Discussion in 'WWII Today' started by GRW, Aug 14, 2020.

  1. GRW

    GRW Pillboxologist WW2|ORG Editor

    Oct 26, 2003
    Likes Received:
    Stirling, Scotland
    Posted stories of soldiers in Europe using Gaelic for secrecy, but think this is the first one I've seen from the Far East.
    "He became known as the Belfast Doctor and his medical expertise, leadership and guile helped protect the lives of hundreds of Allied prisoners of war in Japanese prison camps.
    Frank Murray was born above the family spirit-grocers shop on north Belfast's Oldpark Road, growing up in a nationalist area of the city in a family with a strong Catholic faith.
    Like many of his contemporaries, as a schoolboy he spent the summer in the Gaeltacht in Donegal learning the Irish language, something he would later use to his advantage thousands of miles away in the Far East during a world war.
    His son Carl recounts how his father and mother first met among the peaceful and picturesque rolling hills of County Donegal before the outbreak of World War Two.
    "My father met my mother Eileen O'Kane in the Gaeltacht area in Ranafast when they were both school children in 1929," he said.
    "She was from the Springfield Road and he was from the Oldpark Road in Belfast.

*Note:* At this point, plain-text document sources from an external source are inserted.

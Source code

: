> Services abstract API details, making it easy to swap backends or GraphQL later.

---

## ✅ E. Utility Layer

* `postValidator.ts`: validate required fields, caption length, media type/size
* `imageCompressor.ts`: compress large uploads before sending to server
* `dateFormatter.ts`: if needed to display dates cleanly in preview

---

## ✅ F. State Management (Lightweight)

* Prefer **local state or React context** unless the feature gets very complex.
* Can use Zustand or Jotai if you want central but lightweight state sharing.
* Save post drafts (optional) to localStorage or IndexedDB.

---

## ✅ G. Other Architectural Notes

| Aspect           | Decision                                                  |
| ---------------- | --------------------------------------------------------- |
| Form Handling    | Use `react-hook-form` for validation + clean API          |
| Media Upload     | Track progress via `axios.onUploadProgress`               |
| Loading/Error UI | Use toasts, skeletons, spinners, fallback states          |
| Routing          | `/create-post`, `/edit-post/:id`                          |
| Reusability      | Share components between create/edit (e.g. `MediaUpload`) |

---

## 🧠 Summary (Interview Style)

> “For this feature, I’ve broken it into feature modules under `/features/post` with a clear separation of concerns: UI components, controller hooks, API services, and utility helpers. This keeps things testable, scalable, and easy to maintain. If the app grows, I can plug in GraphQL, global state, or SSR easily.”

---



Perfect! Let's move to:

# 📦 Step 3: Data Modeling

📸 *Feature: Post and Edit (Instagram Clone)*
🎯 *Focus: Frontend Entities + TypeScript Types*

    "He asked her to dance at a céilí and fell in love with her.
    "They kept up contact thereafter and both went to Queen's University but in 1937 she broke things off and they had no further contact until he found himself in Rawalpindi in what was India at the time, where he was serving as an Army medical officer.

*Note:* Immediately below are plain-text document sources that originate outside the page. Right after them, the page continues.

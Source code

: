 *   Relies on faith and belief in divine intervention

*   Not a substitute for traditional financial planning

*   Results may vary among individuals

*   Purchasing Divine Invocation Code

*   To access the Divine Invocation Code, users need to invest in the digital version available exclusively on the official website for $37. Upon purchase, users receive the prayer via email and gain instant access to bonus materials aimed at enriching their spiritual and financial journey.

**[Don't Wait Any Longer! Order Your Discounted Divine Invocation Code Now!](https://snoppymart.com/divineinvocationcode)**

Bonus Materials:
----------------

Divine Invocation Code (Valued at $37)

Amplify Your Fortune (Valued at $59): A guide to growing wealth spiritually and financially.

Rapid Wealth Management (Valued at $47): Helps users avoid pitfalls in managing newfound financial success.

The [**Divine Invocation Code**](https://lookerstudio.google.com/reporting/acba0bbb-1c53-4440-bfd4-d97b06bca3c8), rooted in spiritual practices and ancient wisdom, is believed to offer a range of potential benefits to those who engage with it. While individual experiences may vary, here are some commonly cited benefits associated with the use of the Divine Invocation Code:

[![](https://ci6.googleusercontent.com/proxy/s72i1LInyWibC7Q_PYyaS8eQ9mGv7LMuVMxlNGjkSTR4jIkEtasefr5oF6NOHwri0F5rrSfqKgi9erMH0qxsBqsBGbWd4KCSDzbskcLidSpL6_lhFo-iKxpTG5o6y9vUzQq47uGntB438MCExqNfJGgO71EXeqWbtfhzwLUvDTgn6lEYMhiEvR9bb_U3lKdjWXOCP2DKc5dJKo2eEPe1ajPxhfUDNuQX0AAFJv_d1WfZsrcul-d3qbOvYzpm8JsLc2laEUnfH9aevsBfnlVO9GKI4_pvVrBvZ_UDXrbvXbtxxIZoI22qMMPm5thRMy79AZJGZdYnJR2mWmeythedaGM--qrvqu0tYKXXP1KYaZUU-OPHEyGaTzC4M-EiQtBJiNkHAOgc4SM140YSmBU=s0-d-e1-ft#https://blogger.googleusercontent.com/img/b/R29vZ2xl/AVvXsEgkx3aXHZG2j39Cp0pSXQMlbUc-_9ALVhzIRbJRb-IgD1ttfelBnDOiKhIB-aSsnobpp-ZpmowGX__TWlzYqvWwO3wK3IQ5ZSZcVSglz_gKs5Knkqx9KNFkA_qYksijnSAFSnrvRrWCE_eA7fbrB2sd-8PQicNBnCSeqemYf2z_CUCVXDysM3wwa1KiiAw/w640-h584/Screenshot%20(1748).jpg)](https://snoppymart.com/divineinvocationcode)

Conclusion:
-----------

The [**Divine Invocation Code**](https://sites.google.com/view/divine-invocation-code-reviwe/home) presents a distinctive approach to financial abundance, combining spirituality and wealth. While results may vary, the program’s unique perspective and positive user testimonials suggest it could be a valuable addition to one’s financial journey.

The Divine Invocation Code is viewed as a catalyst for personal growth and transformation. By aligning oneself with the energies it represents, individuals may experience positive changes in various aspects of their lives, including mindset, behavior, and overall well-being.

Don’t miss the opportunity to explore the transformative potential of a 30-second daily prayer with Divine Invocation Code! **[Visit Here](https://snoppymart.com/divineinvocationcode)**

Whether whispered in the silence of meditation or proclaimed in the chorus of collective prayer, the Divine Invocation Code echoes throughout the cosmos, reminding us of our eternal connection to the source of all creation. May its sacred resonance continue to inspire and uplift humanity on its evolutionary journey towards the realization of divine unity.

    "He sent her a Christmas card with a picture of the officers' mess on it."
    The two began corresponding again and this continued when he was sent to the British garrison at Singapore.

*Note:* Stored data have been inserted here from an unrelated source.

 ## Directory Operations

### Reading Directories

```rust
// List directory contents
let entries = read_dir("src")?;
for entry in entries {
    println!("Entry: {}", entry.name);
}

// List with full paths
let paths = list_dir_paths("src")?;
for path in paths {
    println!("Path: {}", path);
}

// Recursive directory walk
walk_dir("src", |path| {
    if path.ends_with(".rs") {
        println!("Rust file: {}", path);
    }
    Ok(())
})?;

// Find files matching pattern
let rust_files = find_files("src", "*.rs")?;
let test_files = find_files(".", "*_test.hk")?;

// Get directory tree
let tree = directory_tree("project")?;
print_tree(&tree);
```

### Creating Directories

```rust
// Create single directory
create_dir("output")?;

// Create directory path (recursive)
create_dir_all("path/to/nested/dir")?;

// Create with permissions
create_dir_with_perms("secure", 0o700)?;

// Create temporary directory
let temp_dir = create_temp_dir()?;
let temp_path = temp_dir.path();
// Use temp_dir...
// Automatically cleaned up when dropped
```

    All of her letters were lost when Dr Murray burnt them just before the Japanese invaded and took him prisoner.
    However, the family have all the correspondence he subsequently wrote to his sweetheart while he was in captivity and it is these "secret diaries" that make such a fascinating story.
    Carl explains that his father kept writing to her in the form of a diary but in order that he didn't incur the wrath of the Japanese guards he did so in Irish, safe in knowledge that the chances of any of them being able to translate were slim in the extreme."